§ Exercise
Only the pictures are dropped; the lines of the material that follow are returned exactly.

______________________________

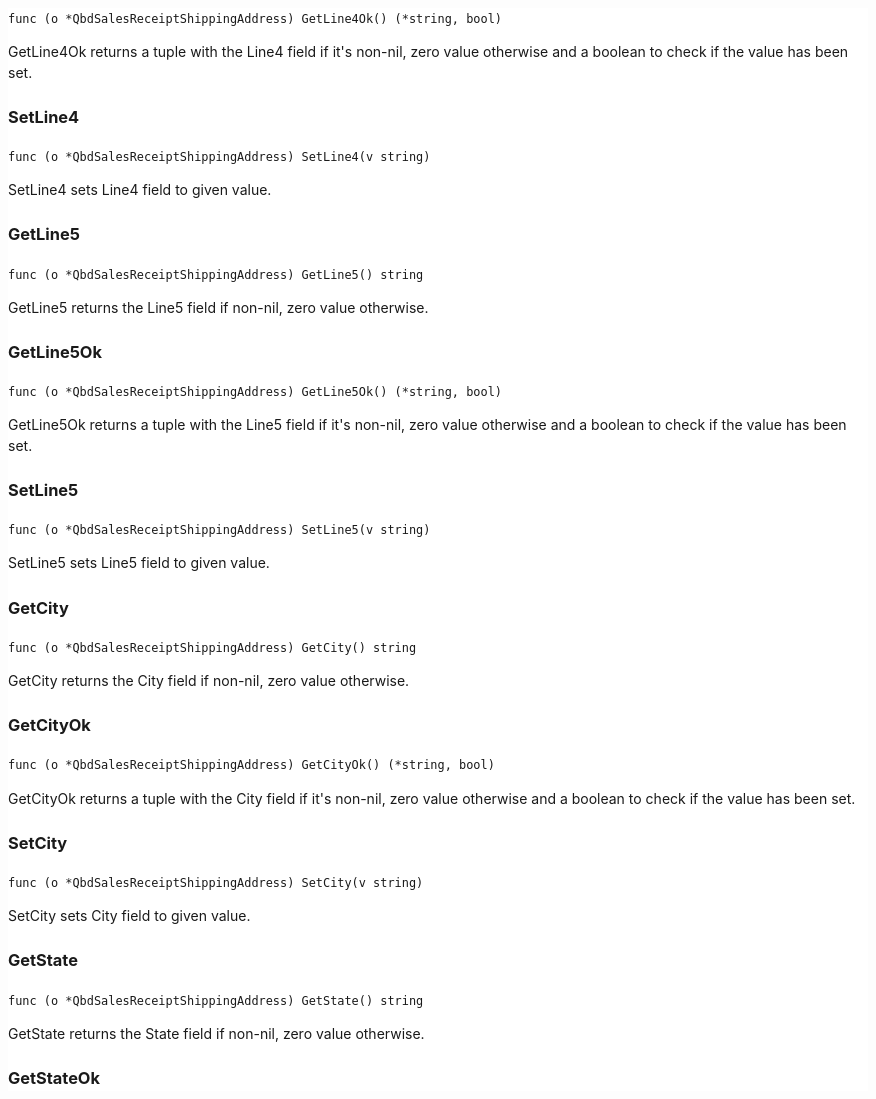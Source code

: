 `func (o *QbdSalesReceiptShippingAddress) GetLine4Ok() (*string, bool)`

GetLine4Ok returns a tuple with the Line4 field if it's non-nil, zero value otherwise
and a boolean to check if the value has been set.

### SetLine4

`func (o *QbdSalesReceiptShippingAddress) SetLine4(v string)`

SetLine4 sets Line4 field to given value.


### GetLine5

`func (o *QbdSalesReceiptShippingAddress) GetLine5() string`

GetLine5 returns the Line5 field if non-nil, zero value otherwise.

### GetLine5Ok

`func (o *QbdSalesReceiptShippingAddress) GetLine5Ok() (*string, bool)`

GetLine5Ok returns a tuple with the Line5 field if it's non-nil, zero value otherwise
and a boolean to check if the value has been set.

### SetLine5

`func (o *QbdSalesReceiptShippingAddress) SetLine5(v string)`

SetLine5 sets Line5 field to given value.


### GetCity

`func (o *QbdSalesReceiptShippingAddress) GetCity() string`

GetCity returns the City field if non-nil, zero value otherwise.

### GetCityOk

`func (o *QbdSalesReceiptShippingAddress) GetCityOk() (*string, bool)`

GetCityOk returns a tuple with the City field if it's non-nil, zero value otherwise
and a boolean to check if the value has been set.

### SetCity

`func (o *QbdSalesReceiptShippingAddress) SetCity(v string)`

SetCity sets City field to given value.


### GetState

`func (o *QbdSalesReceiptShippingAddress) GetState() string`

GetState returns the State field if non-nil, zero value otherwise.

### GetStateOk
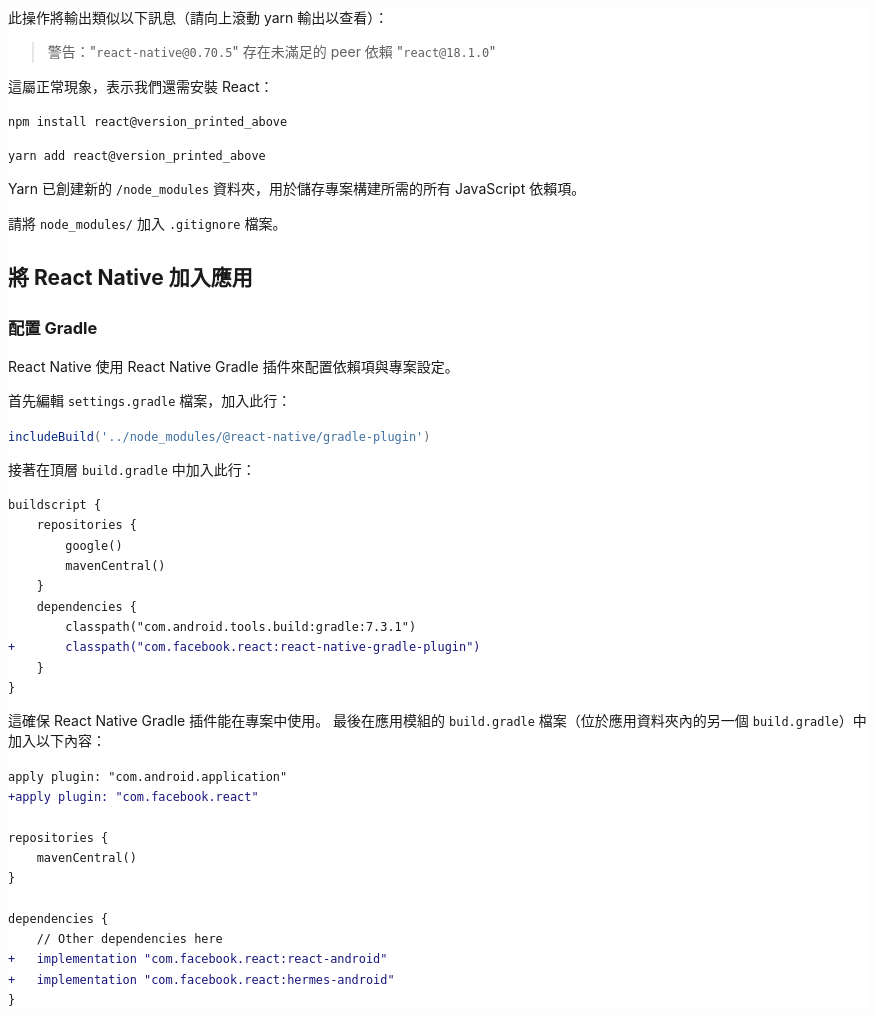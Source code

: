 此操作將輸出類似以下訊息（請向上滾動 yarn 輸出以查看）：

> 警告："`react-native@0.70.5`" 存在未滿足的 peer 依賴 "`react@18.1.0`"

這屬正常現象，表示我們還需安裝 React：

<Tabs groupId="package-manager" queryString defaultValue={constants.defaultPackageManager} values={constants.packageManagers}>
<TabItem value="npm">

```shell
npm install react@version_printed_above
```

</TabItem>
<TabItem value="yarn">

```shell
yarn add react@version_printed_above
```

</TabItem>
</Tabs>

Yarn 已創建新的 `/node_modules` 資料夾，用於儲存專案構建所需的所有 JavaScript 依賴項。

請將 `node_modules/` 加入 `.gitignore` 檔案。

## 將 React Native 加入應用

### 配置 Gradle

React Native 使用 React Native Gradle 插件來配置依賴項與專案設定。

首先編輯 `settings.gradle` 檔案，加入此行：

```groovy
includeBuild('../node_modules/@react-native/gradle-plugin')
```

接著在頂層 `build.gradle` 中加入此行：

```diff
buildscript {
    repositories {
        google()
        mavenCentral()
    }
    dependencies {
        classpath("com.android.tools.build:gradle:7.3.1")
+       classpath("com.facebook.react:react-native-gradle-plugin")
    }
}
```

這確保 React Native Gradle 插件能在專案中使用。
最後在應用模組的 `build.gradle` 檔案（位於應用資料夾內的另一個 `build.gradle`）中加入以下內容：

```diff
apply plugin: "com.android.application"
+apply plugin: "com.facebook.react"

repositories {
    mavenCentral()
}

dependencies {
    // Other dependencies here
+   implementation "com.facebook.react:react-android"
+   implementation "com.facebook.react:hermes-android"
}
```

______________________________

§ Answer space
Source code

: `func (o *QbdSalesReceiptShippingAddress) GetLine4Ok() (*string, bool)`

GetLine4Ok returns a tuple with the Line4 field if it's non-nil, zero value otherwise
and a boolean to check if the value has been set.

### SetLine4

`func (o *QbdSalesReceiptShippingAddress) SetLine4(v string)`

SetLine4 sets Line4 field to given value.


### GetLine5

`func (o *QbdSalesReceiptShippingAddress) GetLine5() string`

GetLine5 returns the Line5 field if non-nil, zero value otherwise.

### GetLine5Ok

`func (o *QbdSalesReceiptShippingAddress) GetLine5Ok() (*string, bool)`

GetLine5Ok returns a tuple with the Line5 field if it's non-nil, zero value otherwise
and a boolean to check if the value has been set.

### SetLine5

`func (o *QbdSalesReceiptShippingAddress) SetLine5(v string)`

SetLine5 sets Line5 field to given value.


### GetCity

`func (o *QbdSalesReceiptShippingAddress) GetCity() string`

GetCity returns the City field if non-nil, zero value otherwise.

### GetCityOk

`func (o *QbdSalesReceiptShippingAddress) GetCityOk() (*string, bool)`

GetCityOk returns a tuple with the City field if it's non-nil, zero value otherwise
and a boolean to check if the value has been set.

### SetCity

`func (o *QbdSalesReceiptShippingAddress) SetCity(v string)`

SetCity sets City field to given value.


### GetState

`func (o *QbdSalesReceiptShippingAddress) GetState() string`

GetState returns the State field if non-nil, zero value otherwise.

### GetStateOk
Source code

: 此操作將輸出類似以下訊息（請向上滾動 yarn 輸出以查看）：

> 警告："`react-native@0.70.5`" 存在未滿足的 peer 依賴 "`react@18.1.0`"

這屬正常現象，表示我們還需安裝 React：

<Tabs groupId="package-manager" queryString defaultValue={constants.defaultPackageManager} values={constants.packageManagers}>
<TabItem value="npm">

```shell
npm install react@version_printed_above
```

</TabItem>
<TabItem value="yarn">

```shell
yarn add react@version_printed_above
```

</TabItem>
</Tabs>

Yarn 已創建新的 `/node_modules` 資料夾，用於儲存專案構建所需的所有 JavaScript 依賴項。

請將 `node_modules/` 加入 `.gitignore` 檔案。

## 將 React Native 加入應用

### 配置 Gradle

React Native 使用 React Native Gradle 插件來配置依賴項與專案設定。

首先編輯 `settings.gradle` 檔案，加入此行：

```groovy
includeBuild('../node_modules/@react-native/gradle-plugin')
```

接著在頂層 `build.gradle` 中加入此行：

```diff
buildscript {
    repositories {
        google()
        mavenCentral()
    }
    dependencies {
        classpath("com.android.tools.build:gradle:7.3.1")
+       classpath("com.facebook.react:react-native-gradle-plugin")
    }
}
```

這確保 React Native Gradle 插件能在專案中使用。
最後在應用模組的 `build.gradle` 檔案（位於應用資料夾內的另一個 `build.gradle`）中加入以下內容：

```diff
apply plugin: "com.android.application"
+apply plugin: "com.facebook.react"

repositories {
    mavenCentral()
}

dependencies {
    // Other dependencies here
+   implementation "com.facebook.react:react-android"
+   implementation "com.facebook.react:hermes-android"
}
```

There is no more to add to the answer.